PROVIDED DATA Block Start

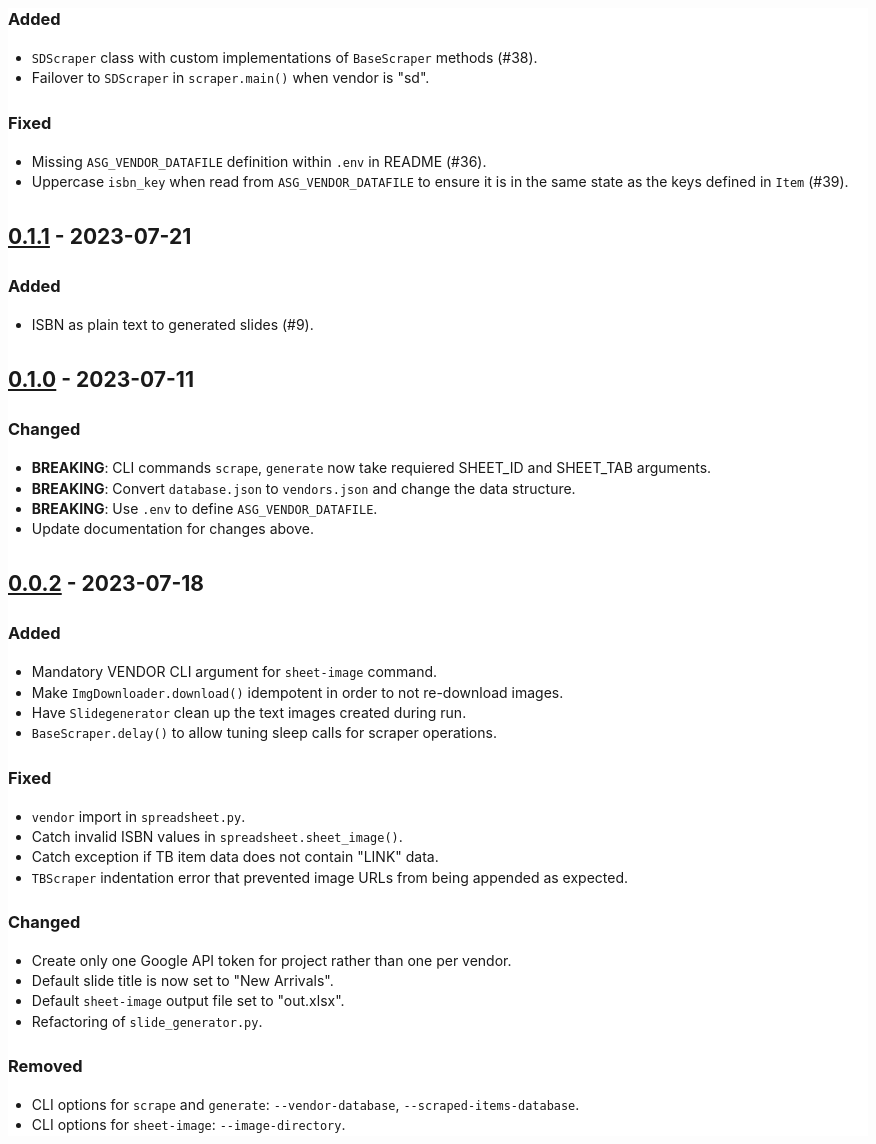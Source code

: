 ### Added
- `SDScraper` class with custom implementations of `BaseScraper` methods (#38).
- Failover to `SDScraper` in `scraper.main()` when vendor is "sd".

### Fixed
- Missing `ASG_VENDOR_DATAFILE` definition within `.env` in README (#36).
- Uppercase `isbn_key` when read from `ASG_VENDOR_DATAFILE` to ensure it is in
  the same state as the keys defined in `Item` (#39).

## [0.1.1] - 2023-07-21

### Added
- ISBN as plain text to generated slides (#9).

## [0.1.0] - 2023-07-11

### Changed
- **BREAKING**: CLI commands `scrape`, `generate` now take requiered SHEET_ID and SHEET_TAB arguments.
- **BREAKING**: Convert `database.json` to `vendors.json` and change the data structure.
- **BREAKING**: Use `.env` to define `ASG_VENDOR_DATAFILE`.
- Update documentation for changes above.

## [0.0.2] - 2023-07-18

### Added
- Mandatory VENDOR CLI argument for `sheet-image` command.
- Make `ImgDownloader.download()` idempotent in order to not re-download images.
- Have `Slidegenerator` clean up the text images created during run.
- `BaseScraper.delay()` to allow tuning sleep calls for scraper operations.

### Fixed
- `vendor` import in `spreadsheet.py`.
- Catch invalid ISBN values in `spreadsheet.sheet_image()`.
- Catch exception if TB item data does not contain "LINK" data.
- `TBScraper` indentation error that prevented image URLs from being appended as expected.

### Changed
- Create only one Google API token for project rather than one per vendor.
- Default slide title is now set to "New Arrivals".
- Default `sheet-image` output file set to "out.xlsx".
- Refactoring of `slide_generator.py`.

### Removed
- CLI options for `scrape` and `generate`: `--vendor-database`, `--scraped-items-database`.
- CLI options for `sheet-image`: `--image-directory`.


[unreleased]: https://gitlab.com/johnduarte/artemis_slide_generator/compare/v0.6.4...main
[0.6.4]: https://gitlab.com/johnduarte/artemis_slide_generator/compare/v0.6.3...v0.6.4
[0.6.3]: https://gitlab.com/johnduarte/artemis_slide_generator/compare/v0.6.2...v0.6.3
[0.6.2]: https://gitlab.com/johnduarte/artemis_slide_generator/compare/v0.6.1...v0.6.2
[0.6.1]: https://gitlab.com/johnduarte/artemis_slide_generator/compare/v0.6.0...v0.6.1
[0.6.0]: https://gitlab.com/johnduarte/artemis_slide_generator/compare/v0.5.9...v0.6.0
[0.5.9]: https://gitlab.com/johnduarte/artemis_slide_generator/compare/v0.5.8...v0.5.9
[0.5.8]: https://gitlab.com/johnduarte/artemis_slide_generator/compare/v0.5.7...v0.5.8
[0.5.7]: https://gitlab.com/johnduarte/artemis_slide_generator/compare/v0.5.6...v0.5.7
[0.5.6]: https://gitlab.com/johnduarte/artemis_slide_generator/compare/v0.5.5...v0.5.6
[0.5.5]: https://gitlab.com/johnduarte/artemis_slide_generator/compare/v0.5.4...v0.5.5
[0.5.4]: https://gitlab.com/johnduarte/artemis_slide_generator/compare/v0.5.3...v0.5.4
[0.5.3]: https://gitlab.com/johnduarte/artemis_slide_generator/compare/v0.5.2...v0.5.3
[0.5.2]: https://gitlab.com/johnduarte/artemis_slide_generator/compare/v0.5.1...v0.5.2
[0.5.1]: https://gitlab.com/johnduarte/artemis_slide_generator/compare/v0.5.0...v0.5.1
[0.5.0]: https://gitlab.com/johnduarte/artemis_slide_generator/compare/v0.4.1...v0.5.0
[0.4.1]: https://gitlab.com/johnduarte/artemis_slide_generator/compare/v0.4.0...v0.4.1
[0.4.0]: https://gitlab.com/johnduarte/artemis_slide_generator/compare/v0.3.0...v0.4.0
[0.3.0]: https://gitlab.com/johnduarte/artemis_slide_generator/compare/v0.2.5...v0.3.0
[0.2.5]: https://gitlab.com/johnduarte/artemis_slide_generator/compare/v0.2.4...v0.2.5
[0.2.4]: https://gitlab.com/johnduarte/artemis_slide_generator/compare/v0.2.3...v0.2.4
[0.2.3]: https://gitlab.com/johnduarte/artemis_slide_generator/compare/v0.2.2...v0.2.3
[0.2.2]: https://gitlab.com/johnduarte/artemis_slide_generator/compare/v0.2.1...v0.2.2
[0.2.1]: https://gitlab.com/johnduarte/artemis_slide_generator/compare/v0.2.0...v0.2.1
[0.2.0]: https://gitlab.com/johnduarte/artemis_slide_generator/compare/v0.1.5...v0.2.0
[0.1.5]: https://gitlab.com/johnduarte/artemis_slide_generator/compare/v0.1.4...v0.1.5
[0.1.4]: https://gitlab.com/johnduarte/artemis_slide_generator/compare/v0.1.3...v0.1.4
[0.1.3]: https://gitlab.com/johnduarte/artemis_slide_generator/compare/v0.1.2...v0.1.3
[0.1.2]: https://gitlab.com/johnduarte/artemis_slide_generator/compare/v0.1.1...v0.1.2
[0.1.1]: https://gitlab.com/johnduarte/artemis_slide_generator/compare/v0.1.0...v0.1.1
[0.1.0]: https://gitlab.com/johnduarte/artemis_slide_generator/compare/v0.0.2...v0.1.0
[0.0.2]: https://gitlab.com/johnduarte/artemis_slide_generator/compare/v0.0.1...v0.0.2
[0.0.1]: https://gitlab.com/johnduarte/artemis_slide_generator/-/tags/v0.0.1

PROVIDED DATA Block End

**WORK REQUEST**
In the lines above, locate the string "Default". Copy every line where it occurs.

**ANSWER BOX**
- Default slide title is now set to "New Arrivals".
- Default `sheet-image` output file set to "out.xlsx".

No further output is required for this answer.